One of the most valuable features of DataLad is teh ability to create and manage multiple instances of a dataset.
These so-called siblings are linked copies that can communicate changes just like git repositories.
Whether you want to backup your dataset locally, tranfer it to a HPC for analysis or publish it on an open science platform - DataLad's siblings provide a convenient way of doing it without having to worry about the underlying file system operations.

In this lesson, we are first going to create a sibling locally, in a separate folder - this can be useful for example to create backups on an external drive.
We are then going to use an open science platform  (you can choose between GIN and OSF) to publish our dataset.
Finally, we are going to publish our data on GitHub.
While GitHub itself can't host the annexed file contents it can help to make our dataset more visible.
If someone clones the dataset from GitHub (as you did with the OpenNeuro datasets earlier), DataLad will auatomatically fetch the file contents from other repositories that have them (like the GIN or OSF ones).

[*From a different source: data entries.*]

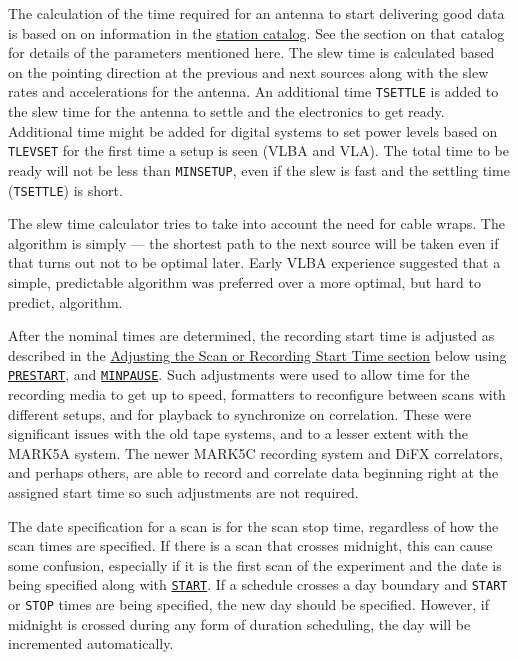 \documentclass{report}
\begin{document}
\begin{list}{}{\parsep 0em  \itemsep 0em }
\end{list}

The calculation of the time required for an antenna to start delivering
good data is based on on information in the
{\hyperref[SEC:STACAT]{station catalog}}.  See the section on that catalog
for details of the parameters mentioned here.  The slew time is calculated
based on the pointing direction at the previous and next sources along
with the slew rates and accelerations for the antenna.  An additional
time {\tt TSETTLE} is added to the slew time for
the antenna to settle and the electronics to get ready.  Additional
time might be added for digital systems to set power levels based
on {\tt TLEVSET} for the first time a setup is seen (VLBA and VLA).
The total time to be ready will not be less than {\tt MINSETUP}, even if
the slew is fast and the settling time ({\tt TSETTLE}) is short.  

The slew time calculator tries to take into account the need for cable
wraps.  The algorithm is simply --- the shortest path to the next
source will be taken even if that turns out not to be optimal later.
Early VLBA experience suggested that a simple, predictable algorithm
was preferred over a more optimal, but hard to predict, algorithm.

After the nominal times are determined, the recording start time is
adjusted as described in the 
{\hyperref[SSSEC:Starttime]{Adjusting the Scan or Recording Start Time section}}
below using 
{\hyperref[MP:PRESTART]{{\tt PRESTART}}}, and 
{\hyperref[MP:MINPAUSE]{{\tt MINPAUSE}}}.
Such adjustments were used to allow time for the recording media to
get up to speed, formatters to reconfigure between scans with different
setups, and for playback to synchronize on correlation.  These were
significant issues with the old tape systems, and to a lesser extent
with the MARK5A system.  The newer MARK5C recording system and DiFX
correlators, and perhaps others, are able to record and correlate data
beginning right at the assigned start time so such adjustments are
not required.

The date specification for a scan is for the scan stop time,
regardless of how the scan times are specified.  If there is a scan
that crosses midnight, this can cause some confusion, especially if it
is the first scan of the experiment and the date is being specified
along with 
{\hyperref[MP:START]{{\tt START}}}.  If a schedule crosses a
day boundary and {\tt START} or {\tt STOP} times are being specified,
the new day should be specified.  However, if midnight is crossed
during any form of duration scheduling, the day will be incremented
automatically.
\end{document}
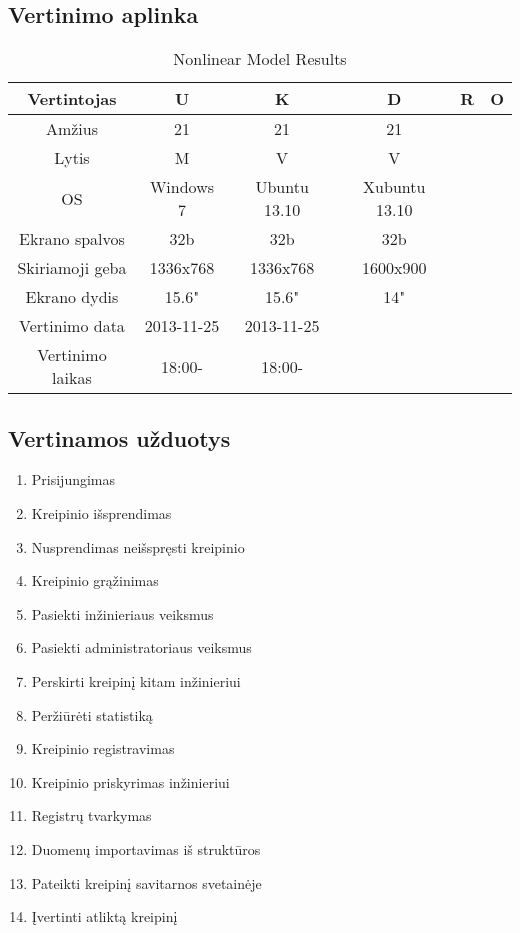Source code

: \subsection{Vertinimo aplinka}
	\begin{table}[ht] 
	\caption{Nonlinear Model Results} %
	\centering %
	\begin{tabular}{c c c c c c} %
	\hline\hline %
	Vertintojas & U & K & D & R & O \\ [0.5ex] %
	\hline %
	Amžius & 21 & 21 & 21\\ %
	Lytis & M & V & V\\
	OS & Windows 7 & Ubuntu 13.10 & Xubuntu 13.10\\
	Ekrano spalvos & 32b & 32b & 32b\\
	Skiriamoji geba & 1336x768 & 1336x768 & 1600x900\\
	Ekrano dydis & 15.6" & 15.6" & 14"\\
	Vertinimo data & 2013-11-25 & 2013-11-25\\
	Vertinimo laikas & 18:00- & 18:00-\\
	\hline %
	\end{tabular} 
	\label{table:aplinka} %
	\end{table} 
	
\subsection{Vertinamos užduotys}
	\begin{enumerate}
	\item Prisijungimas
	\item Kreipinio išsprendimas
	\item Nusprendimas neišspręsti kreipinio
	\item Kreipinio grąžinimas
	\item Pasiekti inžinieriaus veiksmus
	\item Pasiekti administratoriaus veiksmus
	\item Perskirti kreipinį kitam inžinieriui
	\item Peržiūrėti statistiką
	\item Kreipinio registravimas
	\item Kreipinio priskyrimas inžinieriui
	\item Registrų tvarkymas
	\item Duomenų importavimas iš struktūros
	\item Pateikti kreipinį savitarnos svetainėje
	\item Įvertinti atliktą kreipinį
	\end{enumerate}
	
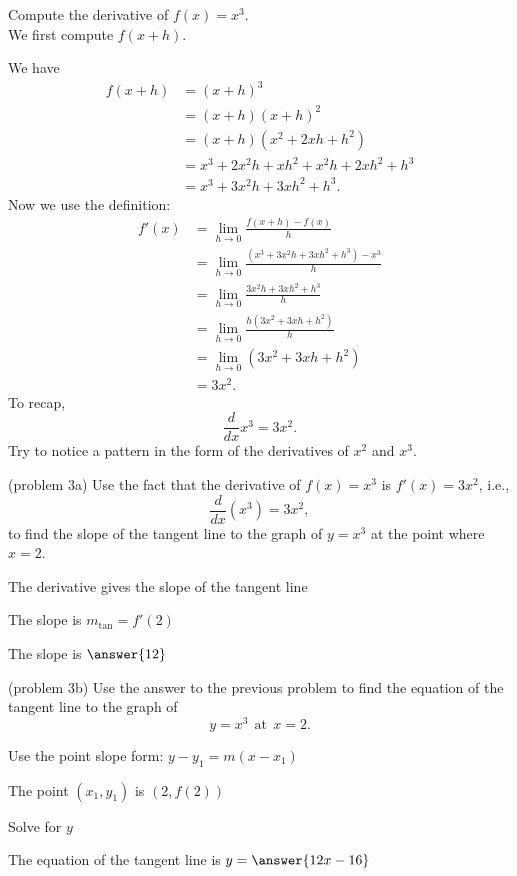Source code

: \documentclass[handout]{ximera}
\begin{document}
\begin{example}[example 3]
Compute the derivative of  $f(x) = x^3$.\\
We first compute $f(x+h)$.

We have
\begin{align*}
f(x+h) &= (x+h)^3  \\
       &= (x+h)(x+h)^2 \\
			&= (x+h)(x^2 + 2xh + h^2)\\
			&= x^3 + 2x^2h + xh^2 + x^2h + 2xh^2 + h^3\\
			&= x^3 + 3x^2h + 3xh^2 + h^3.
\end{align*}
Now we use the definition:
\begin{align*}
f'(x) &= \lim_{h \to 0} \frac{f(x+h)-f(x)}{h}\\[5pt]
&= \lim_{h \to 0} \frac{(x^3 + 3x^2h + 3xh^2 + h^3)- x^3}{h}\\[5pt]
&= \lim_{h \to 0} \frac{3x^2h + 3xh^2 + h^3}{h}\\[5pt]
&= \lim_{h \to 0} \frac{h(3x^2 + 3xh + h^2)}{h}\\[5pt]
&= \lim_{h \to 0} (3x^2 + 3xh + h^2) \\
&= 3x^2.
\end{align*}
To recap, 
\[
\frac{d}{dx}x^3 = 3x^2.
\]
Try to notice a pattern in the form of the derivatives of $x^2$ and $x^3$.

\end{example}




\begin{problem}(problem 3a)
Use the fact that the derivative of $f(x) = x^3$ is $f'(x) = 3x^2$,
i.e., 
\[
\frac{d}{dx}\left( x^3 \right) = 3x^2,
\]
to find the slope of the tangent line to the graph of 
$y = x^3$ at the point where $x = 2$.\\
\begin{hint}
The derivative gives the slope of the tangent line
\end{hint}
\begin{hint}
The slope is $m_{\text{tan}} = f'(2)$
\end{hint}
The slope is $\answer{12}$
\end{problem}




\begin{problem}(problem 3b)
Use the answer to the previous problem to find the equation of the tangent line to the graph of 
\[
y = x^3 \ \ \text{at} \ \ x=2.
\]
\begin{hint}
Use the point slope form: $y-y_1 = m(x-x_1)$
\end{hint}
\begin{hint}
The point $(x_1,y_1)$ is $(2, f(2))$
\end{hint}
\begin{hint}
Solve for $y$
\end{hint}
The equation of the tangent line is \; $y = \answer{12x-16}$
\end{problem}
\end{document}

To create siblings, we first need a dataset. The cell below creates a new dataset with the `-c yoda` option which configures the dataset according to the [YODA principles](https://handbook.datalad.org/en/latest/basics/101-127-yoda.html), a set of practices for data analysis in DataLad datasets.
If you are interested in these prinicples, you can follow the link to the DataLad handbook.
For our purposes, it is enough that this configuration option automatically creates some folders and files (e.g. `README.md` and `code/README.md`) so we can create siblings and exchange data without having to add content ourselves.

In [1]:
!datalad create -c yoda my-data
!ls -a my-data

[INFO   ] Running procedure cfg_yoda 
[INFO   ] == Command start (output follows) ===== 
Total: 0.00 datasets [00:00, ? datasets/s]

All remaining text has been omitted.